- **ASSIGNMENT**: List each line of the data that holds the word "textbf".

Segment Start: EXTRACTED MATERIAL

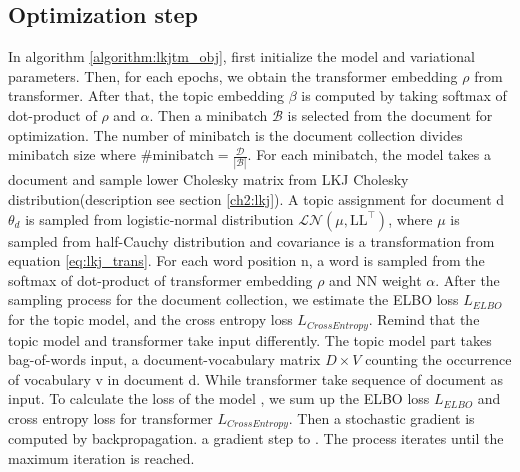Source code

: \subsection{Optimization step}\label{ch4:3}
In algorithm \ref{algorithm:lkjtm_obj}, first initialize the model and variational parameters. Then, for each epochs, we obtain the transformer embedding $ \rho $ from transformer. After that, the topic embedding $ \beta $ is computed by taking softmax of dot-product of $ \rho $ and $ \alpha $. Then a minibatch $ \mathcal{B} $ is selected from the document for optimization. The number of minibatch is the document collection divides minibatch size where $ \#\text{minibatch}=\frac{\mathcal{D}}{|\mathcal{B}|} $. For each minibatch, the model takes a document and sample lower Cholesky matrix from LKJ Cholesky distribution(description see section \ref{ch2:lkj}). A topic assignment for document d $ \theta_d $ is sampled from logistic-normal distribution $ \mathcal{LN}(\mu,\text{LL}^\top) $, where $ \mu $ is sampled from half-Cauchy distribution and covariance is a transformation from equation \ref{eq:lkj_trans}. For each word position n, a word is sampled from the softmax of dot-product of transformer embedding $ \rho $ and NN weight $ \alpha $. After the sampling process for the document collection, we estimate the ELBO loss $ L_{ELBO} $ for the topic model, and the cross entropy loss $ L_{CrossEntropy} $. Remind that the topic model and transformer take input differently. The topic model part takes bag-of-words input, a document-vocabulary matrix $ D\times V $ counting the occurrence of vocabulary v in document d. While transformer take sequence of document as input. 
To calculate the loss of the model , we sum up the ELBO loss $ L_{ELBO} $ and cross entropy loss for transformer $ L_{CrossEntropy} $. Then a stochastic gradient is computed by backpropagation. a gradient step to . The process iterates until the maximum iteration is reached. 
\\
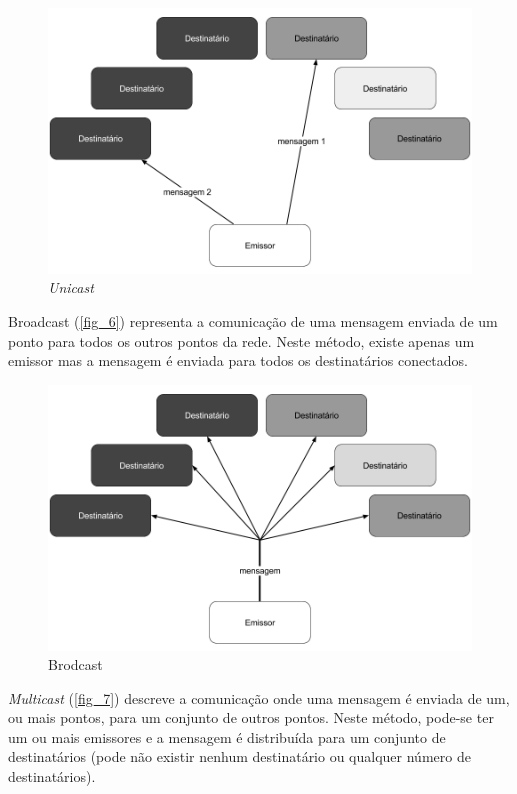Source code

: \documentclass[
12pt,				%
openright,			%
oneside,			%
a4paper,			%
brazil,				%
]{abntex2}
\begin{document}
	\begin{figure} [H]
		\centering
		\includegraphics[scale=.45]{figuras/cap2/05Unicast}
		\caption{\label{fig_5}\textit{Unicast}}
	\end{figure}
		
	\par Broadcast (\autoref{fig_6}) representa a comunicação de uma mensagem enviada de um ponto para todos os outros pontos da rede. Neste método, existe apenas um emissor mas a mensagem é enviada para todos os destinatários conectados.
	
	\begin{figure} [H]
		\centering
		\includegraphics[scale=.45]{figuras/cap2/06Broadcast}
		\caption{\label{fig_6}Brodcast}
	\end{figure}
	
	\par \textit{Multicast} (\autoref{fig_7}) descreve a comunicação onde uma mensagem é enviada de um, ou mais pontos, para um conjunto de outros pontos. Neste método, pode-se ter um ou mais emissores e a mensagem é distribuída para um conjunto de destinatários (pode não existir nenhum destinatário ou qualquer número de destinatários).
	
\end{document}

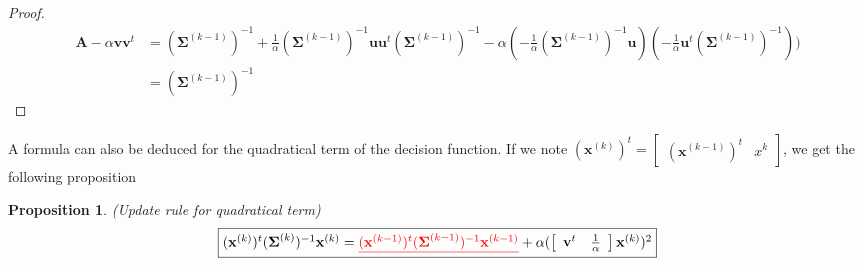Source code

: \documentclass[a4paper,11pt,DIV=16,abstracton]{scrartcl}
\newcommand*{\equl}[2]{%
    \textcolor{#1}{\underline{#2}}%
}
\newtheorem{prop}{Proposition}
\begin{document}
        \begin{proof}
            \begin{align*}
                \mathbf{A} - \alpha \mathbf{v} \mathbf{v}^t
                &= (\boldsymbol{\Sigma}^{(k-1)})^{-1} + \frac{1}{\alpha} (\boldsymbol{\Sigma}^{(k-1)})^{-1} \mathbf{u} \mathbf{u}^t (\boldsymbol{\Sigma}^{(k-1)})^{-1} - \alpha (- \frac{1}{\alpha} (\boldsymbol{\Sigma}^{(k-1)})^{-1} \mathbf{u}) (- \frac{1}{\alpha} \mathbf{u}^t (\boldsymbol{\Sigma}^{(k-1)})^{-1})) \\
                &= (\boldsymbol{\Sigma}^{(k-1)})^{-1}
            \end{align*}
        \end{proof}

        A formula can also be deduced for the quadratical term of the decision function. If we note $(\mathbf{x}^{(k)})^t = \left[\begin{array}{cc} (\mathbf{x}^{(k-1)})^t   & x^k \end{array}\right]$, we get the following proposition
        \begin{prop}
        \label{eq:update-quad}
            (Update rule for quadratical term)
            \begin{equation*}
                \fbox{$(\mathbf{x}^{(k)})^t (\boldsymbol{\Sigma}^{(k)})^{-1} \mathbf{x}^{(k)} = \equl{red}{(\mathbf{x}^{(k-1)})^t (\boldsymbol{\Sigma}^{(k-1)})^{-1} \mathbf{x}^{(k-1)}} + \alpha ( \left[\begin{array}{cc} \mathbf{v}^t & \frac{1}{\alpha} \end{array}\right] \mathbf{x}^{(k)} )^2$}
            \end{equation*}
        \end{prop}
\end{document}
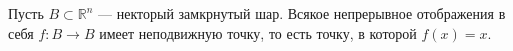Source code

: \begin{to_thr}
	Пусть $B \subset \mathbb{R}^n$ --- некторый замкрнутый шар. Всякое непрерывное отображения в себя $f \colon B \rightarrow B$ имеет неподвижную точку, то есть точку, в которой $f(x) = x$.
\end{to_thr}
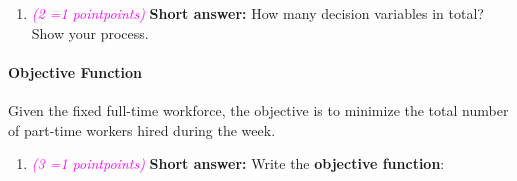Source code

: \documentclass[11pt, letter, answers]{exam}
\newcommand{\grade}[1]{
    \small\textcolor{magenta}{\emph{(#1 \ifnum#1=1 point\else points\fi)}}%
    \normalsize
}
\newcommand{\saq}{\textbf{Short answer: }}
\begin{document}
\begin{enumerate}[label=(\alph*)]
\item \grade{2} \saq How many decision variables in total? Show your process.
\begin{answerBox}[height=1in]

\end{answerBox}
\end{enumerate}


\paragraph{Objective Function} Given the fixed full-time workforce, the objective is to minimize the total number of part-time workers hired during the week.

\begin{enumerate}[label=(\alph*), resume]
\item \grade{3} \saq Write the \textbf{objective function}:
\begin{answerBox}[height=1.2in]

\end{answerBox}
\end{enumerate}
\end{document}
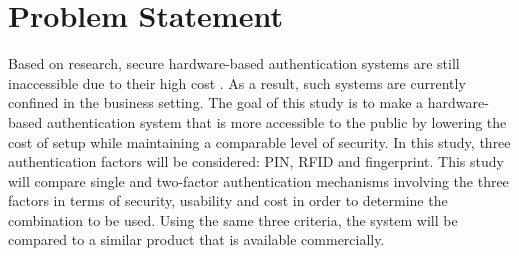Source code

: \section{Problem Statement}
Based on research, secure hardware-based authentication systems are still inaccessible due to their high cost \cite{InfoSecurity2012}. As a result, such systems are currently confined in the business setting. The goal of this study is to make a hardware-based authentication system that is more accessible to the public by lowering the cost of setup while maintaining a comparable level of security. In this study, three authentication factors will be considered: PIN, RFID and fingerprint. This study will compare single and two-factor authentication mechanisms involving the three factors in terms of security, usability and cost in order to determine the combination to be used. Using the same three criteria, the system will be compared to a similar product that is available commercially.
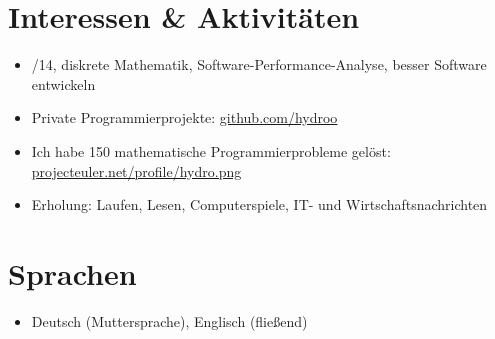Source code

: \vspace{0.66cm} %

\customhrule
\section*{Interessen \& Aktivit\"aten}
\begin{itemize}
	\item {}/14, diskrete Mathematik, Software-Performance-Analyse, besser Software entwickeln
	\item Private Programmierprojekte: \href{https://github.com/hydroo}{github.com/hydroo}
	\item Ich habe 150 mathematische Programmierprobleme gel\"ost: \href{http://projecteuler.net/profile/hydro.png}{projecteuler.net/profile/hydro.png}
	\item Erholung: Laufen, Lesen, Computerspiele, IT- und Wirtschaftsnachrichten
\end{itemize}

\customhrule
\section*{Sprachen}
\begin{itemize}
	\item Deutsch (Muttersprache), Englisch (flie\ss end)
\end{itemize}


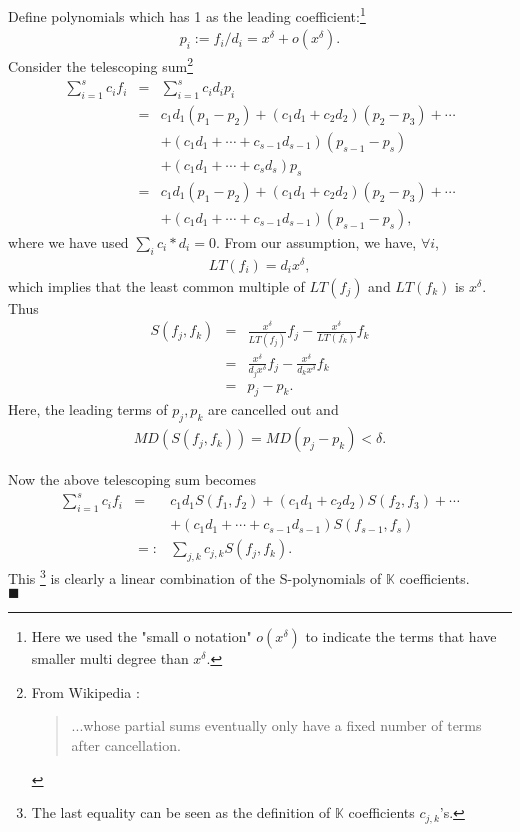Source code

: \documentclass[11pt]{book}
\begin{document}
Define polynomials which has 1 as the leading coefficient:\footnote{Here we used the "small o notation" $o(x^\delta)$ to indicate the terms that have smaller multi degree than $x^\delta$.}
\begin{eqnarray}
p_i := f_i/d_i = x^\delta + o(x^\delta).
\end{eqnarray}
Consider the telescoping sum\footnote{
From Wikipedia : \begin{quote}
...whose partial sums eventually only have a fixed number of terms after cancellation.
\end{quote}
}
\begin{eqnarray}
\sum_{i=1}^s c_i f_i &=& \sum_{i=1}^s c_i d_i p_i \\
\nonumber
&=& c_1 d_1 (p_1 -p_2) + (c_1d_1 + c_2 d_2)(p_2 -p_3) + \cdots \\
\nonumber
&&+ (c_1d_1 + \cdots + c_{s-1} d_{s-1})(p_{s-1} - p_s) \\
\nonumber
&&+ (c_1d_1 + \cdots + c_s d_s) p_s \\
\nonumber
&=& c_1 d_1 (p_1 -p_2) + (c_1d_1 + c_2 d_2)(p_2 -p_3) + \cdots \\
&&+ (c_1d_1 + \cdots + c_{s-1} d_{s-1})(p_{s-1} - p_s),
\end{eqnarray}
where we have used $\sum_i c_i * d_i = 0$.
From our assumption, we have, $\forall i$,
\begin{eqnarray}
LT(f_i) = d_i x^\delta,
\end{eqnarray}
which implies that the least common multiple of $LT(f_j)$ and $LT(f_k)$ is $x^\delta$.
Thus
\begin{eqnarray}
S(f_j, f_k) &=& \frac{x^\delta}{LT(f_j)}f_j- \frac{x^\delta}{LT(f_k)}f_k \\
&=& \frac{x^\delta}{d_j x^\delta}f_j- \frac{x^\delta}{d_k x^\delta}f_k \\
&=& p_j - p_k.
\end{eqnarray}
Here, the leading terms of $p_j, p_k$ are cancelled out and
\begin{eqnarray}
MD\left( S(f_j, f_k) \right) = MD(p_j -p_k) < \delta.
\end{eqnarray}

Now the above telescoping sum becomes
\begin{eqnarray}
\nonumber
\sum_{i=1}^s c_i f_i &=& c_1 d_1 S(f_1, f_2) + (c_1d_1 + c_2 d_2)S(f_2, f_3) + \cdots\\
&& + (c_1d_1 + \cdots + c_{s-1}d_{s-1}) S(f_{s-1}, f_s) \\
&=:& \sum_{j,k} c_{j,k} S(f_j, f_k).
\end{eqnarray}
This \footnote{The last equality can be seen as the definition of $\mathbb{K}$ coefficients $c_{j,k}$'s.} is clearly a linear combination of the S-polynomials of $\mathbb{K}$ coefficients.\\
$\blacksquare$
\end{document}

Segment End: EXTRACTED MATERIAL

- **EXPECTED OUTPUT**:
\newcommand{\saq}{\textbf{Short answer: }}
\item \grade{3} \saq Write the \textbf{objective function}:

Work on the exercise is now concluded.